*** Opening of Dataset content ***

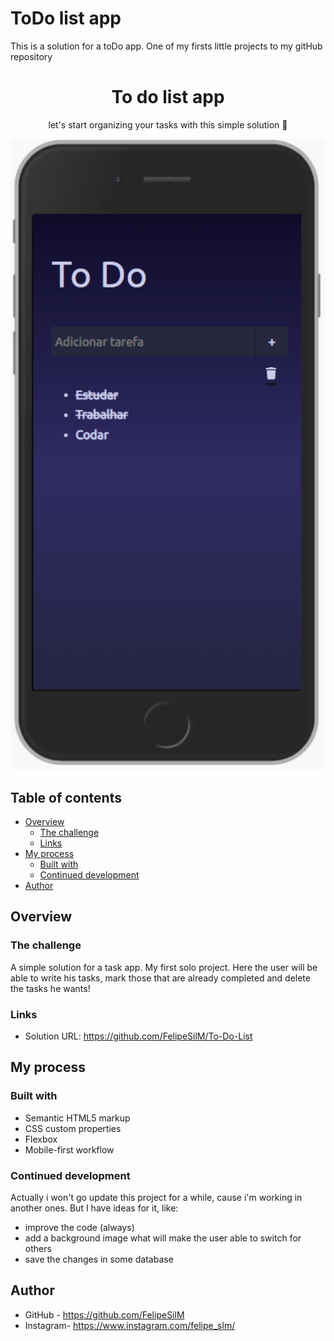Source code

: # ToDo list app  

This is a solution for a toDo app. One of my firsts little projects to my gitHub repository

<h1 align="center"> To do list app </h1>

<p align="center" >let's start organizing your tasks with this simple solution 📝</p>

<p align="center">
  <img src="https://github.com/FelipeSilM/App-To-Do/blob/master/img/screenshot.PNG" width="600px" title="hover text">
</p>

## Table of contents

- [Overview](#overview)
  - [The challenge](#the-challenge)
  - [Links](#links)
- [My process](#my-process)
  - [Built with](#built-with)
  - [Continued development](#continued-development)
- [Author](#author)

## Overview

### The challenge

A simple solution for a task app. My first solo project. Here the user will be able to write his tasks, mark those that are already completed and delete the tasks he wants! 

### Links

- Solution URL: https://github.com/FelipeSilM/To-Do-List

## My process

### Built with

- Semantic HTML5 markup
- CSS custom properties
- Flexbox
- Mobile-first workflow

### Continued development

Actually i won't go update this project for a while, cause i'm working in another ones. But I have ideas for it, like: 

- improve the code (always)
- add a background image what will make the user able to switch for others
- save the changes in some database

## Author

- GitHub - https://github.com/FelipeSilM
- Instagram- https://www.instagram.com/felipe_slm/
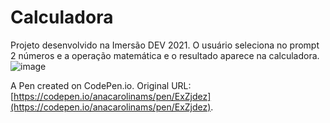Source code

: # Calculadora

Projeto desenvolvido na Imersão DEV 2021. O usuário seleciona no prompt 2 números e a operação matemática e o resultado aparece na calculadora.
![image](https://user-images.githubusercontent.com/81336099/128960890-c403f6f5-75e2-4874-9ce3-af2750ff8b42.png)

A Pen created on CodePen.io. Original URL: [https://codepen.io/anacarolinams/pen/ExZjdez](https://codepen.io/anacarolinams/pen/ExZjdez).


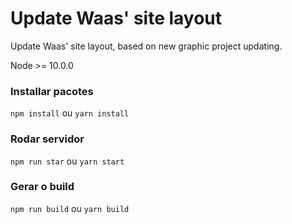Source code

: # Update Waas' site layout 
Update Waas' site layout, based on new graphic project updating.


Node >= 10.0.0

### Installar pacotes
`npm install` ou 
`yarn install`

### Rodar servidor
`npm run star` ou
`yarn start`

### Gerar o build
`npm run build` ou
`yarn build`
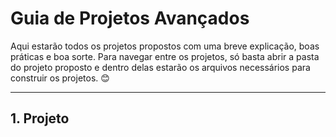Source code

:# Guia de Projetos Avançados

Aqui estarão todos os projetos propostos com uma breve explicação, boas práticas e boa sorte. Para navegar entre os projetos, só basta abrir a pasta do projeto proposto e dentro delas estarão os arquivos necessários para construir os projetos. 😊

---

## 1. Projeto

*** Close of Dataset content ***
*** Opening of Dataset content ***

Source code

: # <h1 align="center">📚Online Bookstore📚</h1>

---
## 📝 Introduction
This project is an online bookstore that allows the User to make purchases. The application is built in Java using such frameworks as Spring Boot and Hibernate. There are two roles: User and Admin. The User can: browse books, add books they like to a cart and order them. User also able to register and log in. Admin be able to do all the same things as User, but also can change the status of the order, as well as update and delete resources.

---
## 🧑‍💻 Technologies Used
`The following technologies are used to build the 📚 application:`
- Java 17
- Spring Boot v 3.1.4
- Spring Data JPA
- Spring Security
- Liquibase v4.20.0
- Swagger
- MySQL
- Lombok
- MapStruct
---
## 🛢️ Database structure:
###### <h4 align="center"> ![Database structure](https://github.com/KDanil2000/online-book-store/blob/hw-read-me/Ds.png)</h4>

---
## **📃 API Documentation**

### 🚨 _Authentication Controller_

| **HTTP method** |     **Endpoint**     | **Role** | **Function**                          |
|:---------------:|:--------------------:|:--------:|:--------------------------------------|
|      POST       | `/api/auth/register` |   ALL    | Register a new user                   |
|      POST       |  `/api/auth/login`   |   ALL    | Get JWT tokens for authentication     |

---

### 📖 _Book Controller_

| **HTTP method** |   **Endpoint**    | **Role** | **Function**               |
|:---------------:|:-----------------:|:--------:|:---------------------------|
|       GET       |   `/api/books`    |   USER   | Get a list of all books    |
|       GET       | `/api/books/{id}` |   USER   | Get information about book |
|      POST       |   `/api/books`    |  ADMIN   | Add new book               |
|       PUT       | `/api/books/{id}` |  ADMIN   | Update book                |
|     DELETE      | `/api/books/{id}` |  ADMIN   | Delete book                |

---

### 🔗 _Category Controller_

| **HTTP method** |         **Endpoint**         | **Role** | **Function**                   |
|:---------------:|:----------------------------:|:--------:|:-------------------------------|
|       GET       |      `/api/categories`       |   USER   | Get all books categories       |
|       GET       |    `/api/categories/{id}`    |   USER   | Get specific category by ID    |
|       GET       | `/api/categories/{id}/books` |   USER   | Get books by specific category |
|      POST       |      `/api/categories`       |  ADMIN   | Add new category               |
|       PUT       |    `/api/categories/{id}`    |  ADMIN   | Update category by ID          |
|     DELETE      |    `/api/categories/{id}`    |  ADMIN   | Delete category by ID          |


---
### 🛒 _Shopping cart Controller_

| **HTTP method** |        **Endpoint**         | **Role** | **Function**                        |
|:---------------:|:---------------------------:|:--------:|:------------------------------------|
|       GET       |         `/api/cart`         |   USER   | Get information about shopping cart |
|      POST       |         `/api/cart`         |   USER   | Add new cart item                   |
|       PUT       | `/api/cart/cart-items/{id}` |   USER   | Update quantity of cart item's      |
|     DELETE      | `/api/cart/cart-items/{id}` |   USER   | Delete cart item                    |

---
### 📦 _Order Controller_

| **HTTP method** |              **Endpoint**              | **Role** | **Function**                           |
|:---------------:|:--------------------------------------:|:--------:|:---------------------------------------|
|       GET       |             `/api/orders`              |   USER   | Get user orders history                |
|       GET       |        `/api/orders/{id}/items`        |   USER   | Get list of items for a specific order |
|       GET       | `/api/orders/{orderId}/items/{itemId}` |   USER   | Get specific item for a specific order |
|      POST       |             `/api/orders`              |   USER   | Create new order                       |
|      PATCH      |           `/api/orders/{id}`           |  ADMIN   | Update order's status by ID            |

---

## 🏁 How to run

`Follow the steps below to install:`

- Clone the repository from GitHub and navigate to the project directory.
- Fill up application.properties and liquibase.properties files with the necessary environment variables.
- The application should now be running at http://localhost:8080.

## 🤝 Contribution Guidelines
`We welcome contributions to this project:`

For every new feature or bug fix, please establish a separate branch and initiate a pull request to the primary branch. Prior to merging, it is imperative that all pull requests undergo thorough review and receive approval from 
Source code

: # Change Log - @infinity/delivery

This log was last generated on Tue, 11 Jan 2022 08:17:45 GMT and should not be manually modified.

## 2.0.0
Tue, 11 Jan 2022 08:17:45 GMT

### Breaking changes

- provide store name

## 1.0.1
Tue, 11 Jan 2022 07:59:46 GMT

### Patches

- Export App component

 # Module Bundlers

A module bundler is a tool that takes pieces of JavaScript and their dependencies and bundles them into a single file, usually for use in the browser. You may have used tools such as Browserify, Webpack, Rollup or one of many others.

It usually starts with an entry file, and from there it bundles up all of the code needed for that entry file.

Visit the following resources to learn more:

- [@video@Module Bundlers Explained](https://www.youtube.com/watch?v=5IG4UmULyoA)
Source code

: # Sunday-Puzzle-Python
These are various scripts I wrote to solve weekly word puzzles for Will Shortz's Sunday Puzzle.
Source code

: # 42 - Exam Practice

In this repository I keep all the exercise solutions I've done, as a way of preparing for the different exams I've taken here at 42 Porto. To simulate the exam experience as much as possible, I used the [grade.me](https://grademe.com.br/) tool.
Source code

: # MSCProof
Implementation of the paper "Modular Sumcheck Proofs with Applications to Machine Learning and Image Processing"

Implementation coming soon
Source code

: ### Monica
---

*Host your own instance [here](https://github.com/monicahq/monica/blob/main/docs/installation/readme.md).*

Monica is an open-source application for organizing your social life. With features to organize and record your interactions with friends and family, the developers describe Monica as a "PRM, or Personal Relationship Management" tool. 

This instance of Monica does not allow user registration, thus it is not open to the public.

*** Close of Dataset content ***
*** Opening of Dataset content ***

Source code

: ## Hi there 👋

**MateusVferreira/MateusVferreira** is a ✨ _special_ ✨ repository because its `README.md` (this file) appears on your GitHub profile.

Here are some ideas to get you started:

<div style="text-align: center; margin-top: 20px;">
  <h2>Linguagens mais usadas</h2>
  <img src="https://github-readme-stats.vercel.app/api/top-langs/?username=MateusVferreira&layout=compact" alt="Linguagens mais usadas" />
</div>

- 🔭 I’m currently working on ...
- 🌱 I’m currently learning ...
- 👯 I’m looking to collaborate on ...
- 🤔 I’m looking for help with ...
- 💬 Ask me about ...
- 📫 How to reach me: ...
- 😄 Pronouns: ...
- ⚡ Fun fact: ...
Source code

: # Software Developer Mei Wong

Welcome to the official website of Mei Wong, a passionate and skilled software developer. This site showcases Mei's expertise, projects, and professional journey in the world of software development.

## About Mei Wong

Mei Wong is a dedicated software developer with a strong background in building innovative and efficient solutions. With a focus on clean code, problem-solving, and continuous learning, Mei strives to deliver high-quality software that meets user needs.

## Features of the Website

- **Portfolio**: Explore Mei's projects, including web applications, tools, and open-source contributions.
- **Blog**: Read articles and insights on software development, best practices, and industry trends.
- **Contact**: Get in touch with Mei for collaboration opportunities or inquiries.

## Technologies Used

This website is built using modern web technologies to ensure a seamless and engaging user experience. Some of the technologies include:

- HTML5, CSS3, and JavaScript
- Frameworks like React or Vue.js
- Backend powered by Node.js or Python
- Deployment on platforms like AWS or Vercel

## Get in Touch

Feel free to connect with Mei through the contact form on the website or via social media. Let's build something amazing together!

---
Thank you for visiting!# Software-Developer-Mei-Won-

*** Close of Dataset content ***

### Exercise requirements
Look through the records above and please copy every line in which the string "properties" occurs.

### Exercise result
- CSS custom properties
- Fill up application.properties and liquibase.properties files with the necessary environment variables.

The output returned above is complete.